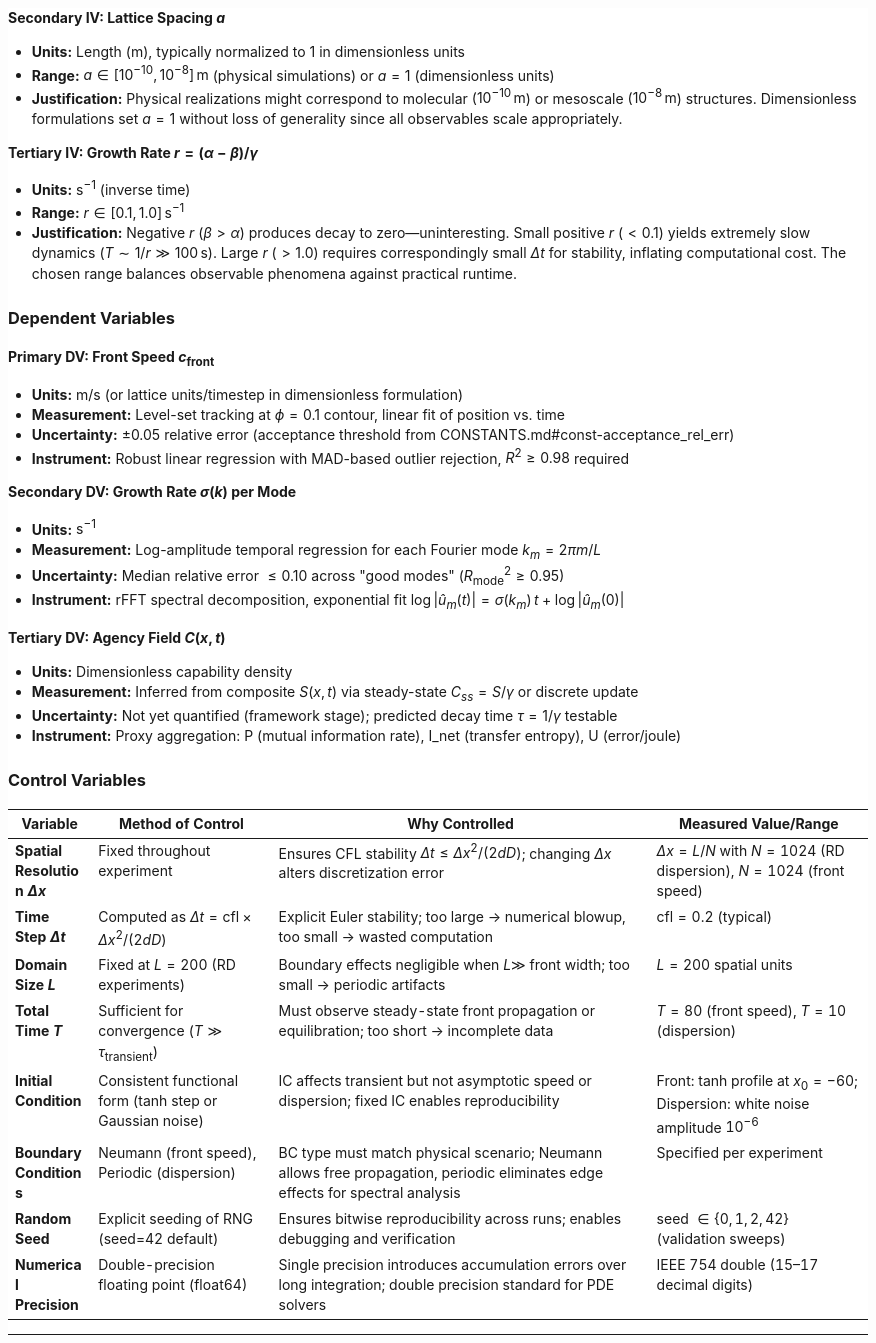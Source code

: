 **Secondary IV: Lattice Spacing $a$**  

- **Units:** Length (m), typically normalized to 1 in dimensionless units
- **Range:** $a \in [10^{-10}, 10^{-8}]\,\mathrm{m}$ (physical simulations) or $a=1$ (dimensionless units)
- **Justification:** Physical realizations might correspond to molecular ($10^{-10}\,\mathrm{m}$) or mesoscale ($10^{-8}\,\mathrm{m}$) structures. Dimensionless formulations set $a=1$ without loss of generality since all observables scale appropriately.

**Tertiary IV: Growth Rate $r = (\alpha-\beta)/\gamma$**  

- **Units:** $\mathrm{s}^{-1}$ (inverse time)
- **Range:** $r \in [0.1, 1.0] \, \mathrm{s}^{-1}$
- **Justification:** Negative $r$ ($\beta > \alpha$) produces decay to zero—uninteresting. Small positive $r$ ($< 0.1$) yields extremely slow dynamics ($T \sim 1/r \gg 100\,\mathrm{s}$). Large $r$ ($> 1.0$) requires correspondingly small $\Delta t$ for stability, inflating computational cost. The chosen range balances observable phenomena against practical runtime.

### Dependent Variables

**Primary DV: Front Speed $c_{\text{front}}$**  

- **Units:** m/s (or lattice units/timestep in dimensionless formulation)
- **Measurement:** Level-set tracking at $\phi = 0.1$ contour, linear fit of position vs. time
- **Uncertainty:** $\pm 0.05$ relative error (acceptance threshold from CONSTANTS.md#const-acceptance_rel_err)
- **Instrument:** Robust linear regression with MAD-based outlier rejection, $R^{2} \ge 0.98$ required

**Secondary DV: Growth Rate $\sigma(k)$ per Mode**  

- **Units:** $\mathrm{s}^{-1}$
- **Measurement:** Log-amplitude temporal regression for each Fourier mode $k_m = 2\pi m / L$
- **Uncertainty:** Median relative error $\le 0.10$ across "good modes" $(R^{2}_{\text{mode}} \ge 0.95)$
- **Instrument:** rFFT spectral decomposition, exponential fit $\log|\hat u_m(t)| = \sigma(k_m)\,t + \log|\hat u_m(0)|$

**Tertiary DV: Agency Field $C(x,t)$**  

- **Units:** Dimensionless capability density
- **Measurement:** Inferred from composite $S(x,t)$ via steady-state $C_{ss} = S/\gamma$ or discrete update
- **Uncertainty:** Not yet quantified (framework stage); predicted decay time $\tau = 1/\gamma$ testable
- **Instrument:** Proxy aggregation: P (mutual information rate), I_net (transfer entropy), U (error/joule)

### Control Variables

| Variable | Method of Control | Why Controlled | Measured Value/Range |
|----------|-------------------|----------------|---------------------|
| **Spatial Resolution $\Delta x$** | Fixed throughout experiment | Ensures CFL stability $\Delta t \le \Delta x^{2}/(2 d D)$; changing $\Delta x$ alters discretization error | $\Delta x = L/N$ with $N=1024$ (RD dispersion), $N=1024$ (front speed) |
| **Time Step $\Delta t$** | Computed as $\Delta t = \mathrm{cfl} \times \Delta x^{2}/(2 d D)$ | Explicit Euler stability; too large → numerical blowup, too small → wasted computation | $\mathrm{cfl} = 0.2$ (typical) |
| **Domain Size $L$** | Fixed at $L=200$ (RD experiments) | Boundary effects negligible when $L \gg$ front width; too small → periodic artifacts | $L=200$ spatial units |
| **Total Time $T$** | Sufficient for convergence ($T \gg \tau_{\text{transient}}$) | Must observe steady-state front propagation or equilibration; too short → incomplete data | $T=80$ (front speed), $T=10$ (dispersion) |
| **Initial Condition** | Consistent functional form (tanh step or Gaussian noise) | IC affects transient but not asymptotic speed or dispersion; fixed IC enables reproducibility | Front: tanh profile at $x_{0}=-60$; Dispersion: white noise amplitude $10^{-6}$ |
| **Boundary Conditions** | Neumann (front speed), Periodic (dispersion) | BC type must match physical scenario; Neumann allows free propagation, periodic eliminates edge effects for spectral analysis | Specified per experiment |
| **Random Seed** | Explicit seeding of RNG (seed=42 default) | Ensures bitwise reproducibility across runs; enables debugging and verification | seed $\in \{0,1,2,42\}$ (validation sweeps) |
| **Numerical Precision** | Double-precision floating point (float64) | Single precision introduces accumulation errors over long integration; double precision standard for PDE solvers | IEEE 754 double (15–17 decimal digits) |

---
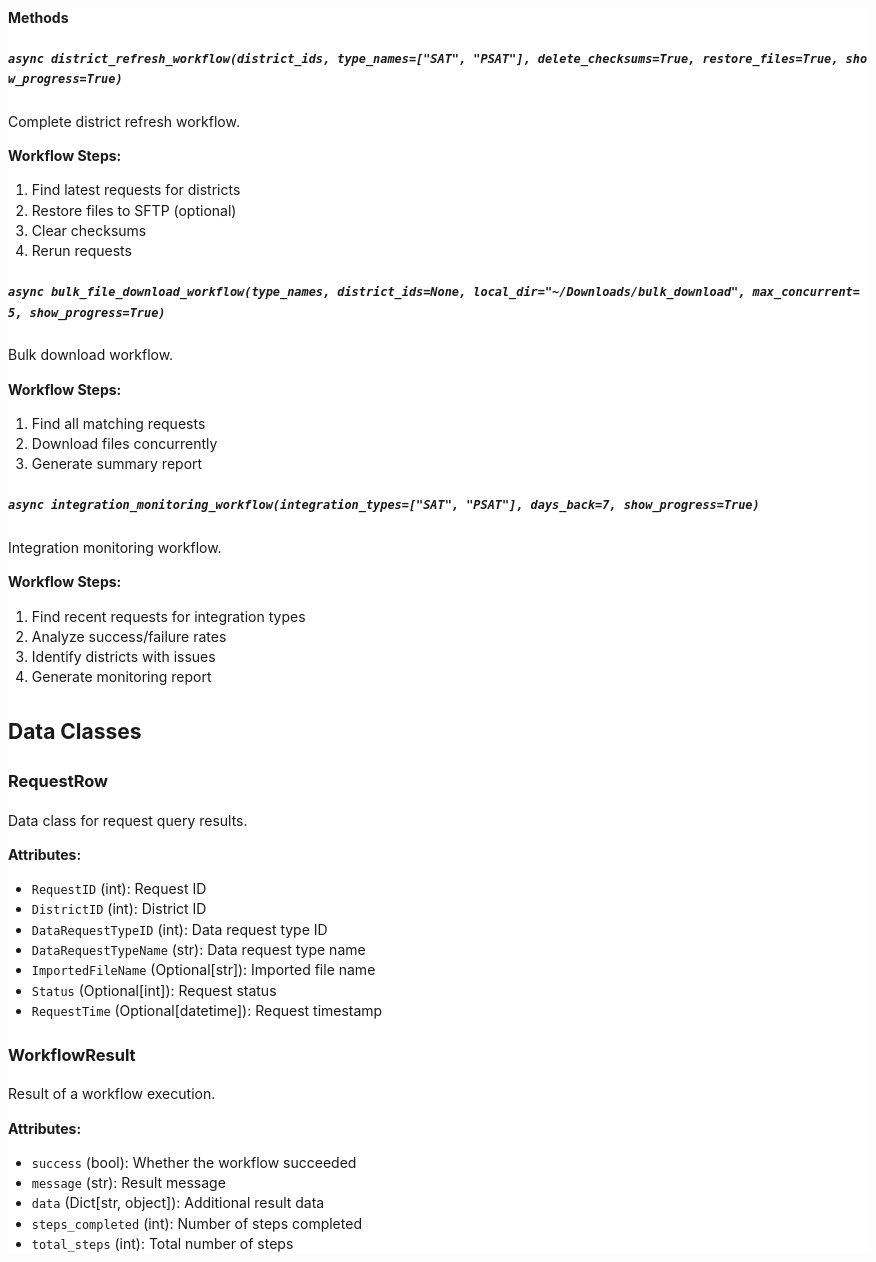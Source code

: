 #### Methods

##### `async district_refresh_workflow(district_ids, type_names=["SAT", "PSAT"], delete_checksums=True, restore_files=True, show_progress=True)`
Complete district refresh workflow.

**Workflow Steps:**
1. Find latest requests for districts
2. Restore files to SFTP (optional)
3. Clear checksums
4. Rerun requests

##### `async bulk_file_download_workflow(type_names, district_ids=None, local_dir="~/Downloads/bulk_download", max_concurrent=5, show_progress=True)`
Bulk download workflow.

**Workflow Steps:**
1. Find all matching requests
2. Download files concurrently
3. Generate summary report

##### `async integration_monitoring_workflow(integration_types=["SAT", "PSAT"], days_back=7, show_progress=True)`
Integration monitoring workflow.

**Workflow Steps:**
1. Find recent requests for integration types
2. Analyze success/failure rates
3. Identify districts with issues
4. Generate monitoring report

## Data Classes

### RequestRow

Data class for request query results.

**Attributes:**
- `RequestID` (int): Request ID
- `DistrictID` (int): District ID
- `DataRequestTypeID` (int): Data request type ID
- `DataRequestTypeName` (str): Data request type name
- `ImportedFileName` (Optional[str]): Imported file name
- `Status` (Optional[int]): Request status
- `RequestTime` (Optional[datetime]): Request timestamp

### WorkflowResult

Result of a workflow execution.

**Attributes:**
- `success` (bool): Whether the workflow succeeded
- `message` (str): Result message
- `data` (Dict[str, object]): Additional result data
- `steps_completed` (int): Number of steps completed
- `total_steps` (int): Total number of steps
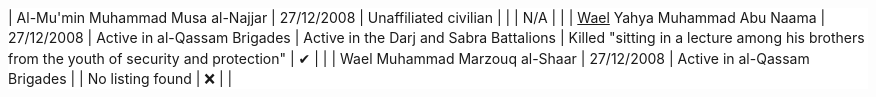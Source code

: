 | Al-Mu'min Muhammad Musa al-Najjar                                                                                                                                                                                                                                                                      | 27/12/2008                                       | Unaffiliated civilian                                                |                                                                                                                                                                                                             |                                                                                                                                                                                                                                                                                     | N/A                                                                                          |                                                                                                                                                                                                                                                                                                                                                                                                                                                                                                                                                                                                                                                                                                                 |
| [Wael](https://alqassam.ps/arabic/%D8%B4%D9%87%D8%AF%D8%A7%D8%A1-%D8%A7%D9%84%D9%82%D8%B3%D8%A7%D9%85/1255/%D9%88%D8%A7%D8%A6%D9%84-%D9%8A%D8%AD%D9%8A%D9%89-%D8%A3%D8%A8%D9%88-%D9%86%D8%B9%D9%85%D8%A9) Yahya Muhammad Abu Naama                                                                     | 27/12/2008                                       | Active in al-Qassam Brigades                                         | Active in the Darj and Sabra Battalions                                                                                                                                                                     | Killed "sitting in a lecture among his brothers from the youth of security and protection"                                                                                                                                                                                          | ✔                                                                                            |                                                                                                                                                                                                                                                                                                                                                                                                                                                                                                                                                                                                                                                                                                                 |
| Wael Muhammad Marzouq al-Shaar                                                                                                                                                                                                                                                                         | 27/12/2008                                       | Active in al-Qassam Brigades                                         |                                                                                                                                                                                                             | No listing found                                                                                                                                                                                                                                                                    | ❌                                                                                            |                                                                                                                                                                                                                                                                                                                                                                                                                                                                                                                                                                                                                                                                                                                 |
• • •
● **Task**
Among the lines above, please find those with "success" and copy them.

● **Answer below**
2. Analyze success/failure rates
- `success` (bool): Whether the workflow succeeded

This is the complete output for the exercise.